Playing around with Google Correlate

I’ve just spent a happy lunch hour playing with Google Correlate. It lets you enter real world time series data (weekly sales, temperature, or footfall for example) and then tries to correlate it with search trends. This could be extremely useful for planning content or paid search, or just for winkling out that all-important ‘insight’ that delivers the edge.

So to try it out I downloaded some historic weather data from the Met Office, munged it around a bit (Correlate seems to take well to two column CSV formatted data using US-formatted dates — mm/dd/yyyy), then uploaded it into the tool.

Google Correlate - entering data

Running the tool gives me a set of 10 searches that closely match the seasonality and trends in my data set.

Google Correlate - Matching Data

When the temperature increases in the UK, we’re likely to be go fishing, be bothered by flies and spot grass snakes. Only after we’ve trimmed the hedge and creosoted our garden fences of course.

I slightly resent this image of the average English person as a coarse-fishing gardener obsessed by party boundaries, but in my soul of souls I fear that it’s probably fairly accurate.

The Engagement Thing

I’m cold on engagement. Sure, I used to have a planning chart that I rolled out from time to time that said, more or less, “The secret to social media success is to listen, respond, influence and engage,” but when I became a man I put away childish things. In this particular case, it involved replacing the word “engage” with the word “enlist” (I had a thing about creating zombie armies. I still do, if I’m being honest.)

One of the articles I share most often is Martin Weigel’s ‘Engagement: Fashionable Yet Bankrupt’. The paper has become a bit of a touchstone for me; and I can’t recommend it highly enough. On re-reading it recently, however, I was struck by something I’d not really noticed before; the fashion for Engagement that he was discussing seemed to be much older than I’d thought.

So, armed with an exciting new discovery (ScraperWiki) I set off to datamine the BrandRepublic archives. My aim was to find articles that mentioned the term “engagement”, and chart them day by day.
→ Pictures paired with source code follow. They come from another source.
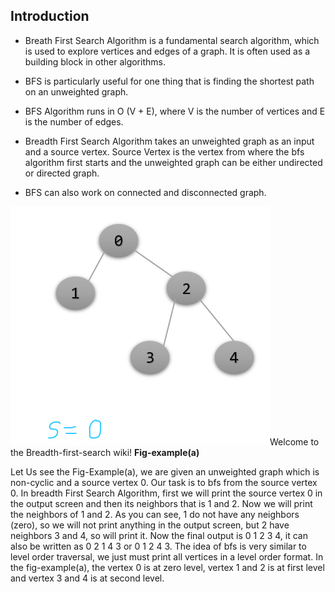 ## Introduction 

* Breath First Search Algorithm is a fundamental search algorithm, which is used to explore vertices and edges of a graph. It is often used as a building block in other algorithms.

* BFS is particularly useful for one thing that is finding the shortest path on an unweighted graph. <br>

* BFS Algorithm runs in O (V + E), where V is the number of vertices and E is the number of edges.<br>

* Breadth First Search Algorithm takes an unweighted graph as an input and a source vertex. Source Vertex is the vertex from where the bfs algorithm first starts and the unweighted graph can be either undirected or directed graph.<br>

* BFS can also work on connected and disconnected graph.<br>

![](https://github.com/karthikeyanrathore/Breadth-first-search/blob/main/Images/Screenshot%20(81).png)Welcome to the Breadth-first-search wiki!
**Fig-example(a)**

Let Us see the Fig-Example(a), we are given an unweighted graph which is non-cyclic and a source vertex 0. Our task is to bfs from the source vertex 0.
In breadth First Search Algorithm, first we will print the source vertex 0 in the output screen and then its neighbors that is 1 and 2. Now we will print the neighbors of 1 and 2. As you can see, 1 do not have any neighbors (zero), so we will not print anything in the output screen, but 2 have neighbors 3 and 4, so will print it. Now the final output is 0 1 2 3 4, it can also be written as 0 2 1 4 3 or 0 1 2 4 3. The idea of bfs is very similar to level order traversal, we just must print all vertices in a level order format. In 
the fig-example(a), the vertex 0 is at zero level, vertex 1 and 2 is at first level and vertex 3 and 4 is at second level.

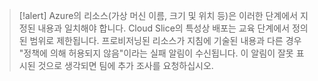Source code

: >[!alert] Azure의 리소스(가상 머신 이름, 크기 및 위치 등)은 이러한 단계에서 지정된 내용과 일치해야 합니다. Cloud Slice의 특성상 배포는 교육 단계에서 정의된 범위로 제한됩니다. 프로비저닝된 리소스가 지침에 기술된 내용과 다른 경우 "정책에 의해 허용되지 않음"이라는 실패 알림이 수신됩니다. 이 알림이 잘못 표시된 것으로 생각되면 팀에 추가 조사를 요청하십시오.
Here’s the scraper I built. And here’s what I managed to come up with as a first stab at the visualisation.

daily_engagement

It was deeply flawed, and over-plotting hides most of the detail, but I felt I was on the right track. So I ran the plot again, only this time I plotted the monthly totals instead of day by day (I’d never used R’s zoo library or table function before, but together they represent another nail in the coffin for my everyday use of Excel):

Monthly engagement

That’s a nice-and-steady looking upward trend. But looking at the data, I could see one or two problems. For one thing, Brand Republic’s search takes a few liberties: a search for “engagement” turns up results for “engaged” or “engaging.” For another, it seems that many clients engage agencies, not just their audiences. I chickened out a little, and using the keyword analysis toolset that I’ve been building, I tried to narrow and focus the list. This gave me a list of just over 60 bigrams (like “engage audiences”, “customer engagement”, “engaged with”). While this list would significantly reduce the results returned, I’d feel more secure about the findings.)
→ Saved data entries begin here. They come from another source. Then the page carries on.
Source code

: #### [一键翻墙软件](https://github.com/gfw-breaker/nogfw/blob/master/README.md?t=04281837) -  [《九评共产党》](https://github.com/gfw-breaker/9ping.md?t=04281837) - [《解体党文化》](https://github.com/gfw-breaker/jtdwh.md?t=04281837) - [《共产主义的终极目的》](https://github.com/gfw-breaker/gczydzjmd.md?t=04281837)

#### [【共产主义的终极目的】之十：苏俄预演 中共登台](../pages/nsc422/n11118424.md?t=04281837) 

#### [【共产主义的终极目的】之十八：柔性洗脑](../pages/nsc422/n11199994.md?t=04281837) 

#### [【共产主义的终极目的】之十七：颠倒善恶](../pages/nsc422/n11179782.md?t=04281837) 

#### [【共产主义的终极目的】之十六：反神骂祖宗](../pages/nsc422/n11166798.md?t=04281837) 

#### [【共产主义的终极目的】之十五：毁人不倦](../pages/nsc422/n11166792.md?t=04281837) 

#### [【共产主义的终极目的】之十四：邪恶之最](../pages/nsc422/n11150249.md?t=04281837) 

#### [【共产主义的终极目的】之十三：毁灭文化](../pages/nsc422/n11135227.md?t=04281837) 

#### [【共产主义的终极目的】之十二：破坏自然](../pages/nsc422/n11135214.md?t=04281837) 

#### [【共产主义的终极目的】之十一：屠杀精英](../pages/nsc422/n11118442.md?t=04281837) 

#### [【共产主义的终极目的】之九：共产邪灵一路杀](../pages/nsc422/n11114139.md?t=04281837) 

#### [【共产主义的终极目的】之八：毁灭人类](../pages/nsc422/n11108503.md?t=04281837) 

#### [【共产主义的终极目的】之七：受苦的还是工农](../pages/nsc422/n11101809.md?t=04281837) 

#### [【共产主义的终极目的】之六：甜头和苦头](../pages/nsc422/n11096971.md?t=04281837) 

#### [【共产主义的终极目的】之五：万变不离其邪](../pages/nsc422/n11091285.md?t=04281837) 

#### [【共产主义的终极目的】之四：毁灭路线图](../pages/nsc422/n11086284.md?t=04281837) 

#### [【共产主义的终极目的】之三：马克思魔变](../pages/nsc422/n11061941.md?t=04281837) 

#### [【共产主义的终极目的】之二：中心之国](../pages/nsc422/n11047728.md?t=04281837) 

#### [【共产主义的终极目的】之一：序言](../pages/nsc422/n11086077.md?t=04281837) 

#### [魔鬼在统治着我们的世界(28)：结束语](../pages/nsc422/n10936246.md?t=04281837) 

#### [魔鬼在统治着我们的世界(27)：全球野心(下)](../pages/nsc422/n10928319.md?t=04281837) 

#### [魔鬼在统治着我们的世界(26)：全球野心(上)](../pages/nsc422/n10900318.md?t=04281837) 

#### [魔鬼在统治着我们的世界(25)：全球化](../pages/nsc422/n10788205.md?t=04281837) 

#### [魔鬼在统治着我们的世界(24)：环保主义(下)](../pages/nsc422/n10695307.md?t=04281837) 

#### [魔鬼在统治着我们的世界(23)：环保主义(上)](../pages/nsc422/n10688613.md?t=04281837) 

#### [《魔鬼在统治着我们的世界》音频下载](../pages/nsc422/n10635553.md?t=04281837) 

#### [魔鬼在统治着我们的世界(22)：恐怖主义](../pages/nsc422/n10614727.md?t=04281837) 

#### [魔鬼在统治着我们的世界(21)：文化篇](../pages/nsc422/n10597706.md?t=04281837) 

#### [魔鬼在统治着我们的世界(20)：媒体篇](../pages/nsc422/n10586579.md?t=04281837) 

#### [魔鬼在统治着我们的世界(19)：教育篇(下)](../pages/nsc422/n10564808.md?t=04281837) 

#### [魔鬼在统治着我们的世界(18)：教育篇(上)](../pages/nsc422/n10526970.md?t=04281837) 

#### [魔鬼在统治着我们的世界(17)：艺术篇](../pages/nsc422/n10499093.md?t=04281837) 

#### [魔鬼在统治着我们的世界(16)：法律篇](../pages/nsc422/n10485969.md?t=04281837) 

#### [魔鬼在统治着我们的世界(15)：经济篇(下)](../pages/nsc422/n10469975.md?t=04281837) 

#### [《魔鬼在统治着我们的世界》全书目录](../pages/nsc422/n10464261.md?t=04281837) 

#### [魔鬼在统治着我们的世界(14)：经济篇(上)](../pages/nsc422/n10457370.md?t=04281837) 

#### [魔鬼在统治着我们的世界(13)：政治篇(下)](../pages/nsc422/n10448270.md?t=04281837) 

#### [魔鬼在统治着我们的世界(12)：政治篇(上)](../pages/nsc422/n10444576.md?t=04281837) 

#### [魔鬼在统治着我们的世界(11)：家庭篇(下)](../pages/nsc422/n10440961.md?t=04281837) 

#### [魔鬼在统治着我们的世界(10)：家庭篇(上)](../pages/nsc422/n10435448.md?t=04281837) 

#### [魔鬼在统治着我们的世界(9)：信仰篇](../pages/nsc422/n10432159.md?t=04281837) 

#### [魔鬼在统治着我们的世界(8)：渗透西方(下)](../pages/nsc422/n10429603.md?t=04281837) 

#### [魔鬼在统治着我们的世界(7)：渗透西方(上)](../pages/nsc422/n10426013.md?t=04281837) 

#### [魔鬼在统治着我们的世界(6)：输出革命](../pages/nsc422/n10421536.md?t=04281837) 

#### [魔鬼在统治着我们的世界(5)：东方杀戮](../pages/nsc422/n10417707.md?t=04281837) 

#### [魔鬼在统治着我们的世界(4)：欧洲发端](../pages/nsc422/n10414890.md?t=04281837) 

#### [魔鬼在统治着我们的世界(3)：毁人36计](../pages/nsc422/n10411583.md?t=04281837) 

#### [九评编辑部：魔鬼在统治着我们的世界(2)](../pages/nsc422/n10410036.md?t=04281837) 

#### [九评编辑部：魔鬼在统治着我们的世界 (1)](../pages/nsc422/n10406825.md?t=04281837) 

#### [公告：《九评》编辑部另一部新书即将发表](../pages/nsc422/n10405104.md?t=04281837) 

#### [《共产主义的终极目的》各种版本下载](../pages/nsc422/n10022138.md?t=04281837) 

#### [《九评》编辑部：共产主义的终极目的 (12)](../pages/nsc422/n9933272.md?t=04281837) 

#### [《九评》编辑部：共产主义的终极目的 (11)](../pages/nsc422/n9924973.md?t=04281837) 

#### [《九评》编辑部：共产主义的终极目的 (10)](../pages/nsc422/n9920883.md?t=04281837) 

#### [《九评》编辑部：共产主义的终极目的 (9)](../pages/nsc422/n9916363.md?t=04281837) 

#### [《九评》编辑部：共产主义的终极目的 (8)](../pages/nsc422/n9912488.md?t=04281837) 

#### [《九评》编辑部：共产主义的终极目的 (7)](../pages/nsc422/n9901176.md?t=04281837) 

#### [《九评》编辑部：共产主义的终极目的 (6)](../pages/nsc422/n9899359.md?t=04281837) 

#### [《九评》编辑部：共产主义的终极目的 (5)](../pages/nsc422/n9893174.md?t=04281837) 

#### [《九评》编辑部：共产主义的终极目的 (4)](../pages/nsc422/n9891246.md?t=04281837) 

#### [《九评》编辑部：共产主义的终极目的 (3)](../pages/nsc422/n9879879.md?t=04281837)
Armed with this list, I did a little more mining, and finally produced this chart, comparing the increase in posts mentioning “Engagement” and “Social Media” in the Brand Republic archive:

Things to notice

The trend for Engagement begins long before the trend for Social Media, and possibly even a time before that misbegotten ur-text, those Plates of Nephi of Social Media, “The Cluetrain Manifesto“. I believe that this has coloured thinking about Social Media’s strategic and business objectives, and not for the better. I suspect that we have inherited and assimilated the idea of engagement as a goal, as a KPI into our practice in the same way that the early Christians absorbed elements of paganism into their beliefs.

Marketers — who are preternaturally sensitive to trends as it is — are swamped by mentions of Social Media and Engagement. They can’t escape them.
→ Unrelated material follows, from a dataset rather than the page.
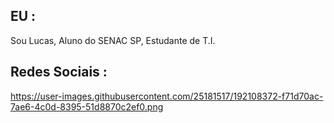 ## EU :
Sou Lucas, Aluno do SENAC SP, Estudante de T.I.

## Redes Sociais :

<https://user-images.githubusercontent.com/25181517/192108372-f71d70ac-7ae6-4c0d-8395-51d8870c2ef0.png>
And — don’t both lines look suspiciously as though there’s a feedback loop in place? Journalists write about trend x. Marketers read about trend x, come up with their response. Journalists write about their response. Should we worry about this? Or just accept it as the way of the world?

Decomposing Time Series Data with R

In an earlier post I started looking at how I might use R to forecast Google search volume.

Now I find the useful `decompose` function, which decomposes a time series into seasonal, trend and irregular components using moving averages.

Which produces the following:

Search trend for “cold remedies” – showing the original time series and beneath that, the decomposed trend, seasonal fluctuation and noise.

Forecasting Google search volume using R

This is by way of being a bit of an experiment. I’ve been reading John Foreman’s excellent and fascinating Analytics Made Skeezy blog and came across the Projecting Meth Demand using Exponential Smoothing, in which the protagonist helps a drug lord forecast monthly demand. I was trying to follow along with the spreadsheet, but fell at the first hurdle: it turns out that the Mac version of Excel doesn’t allow array formulae. So I turned to R.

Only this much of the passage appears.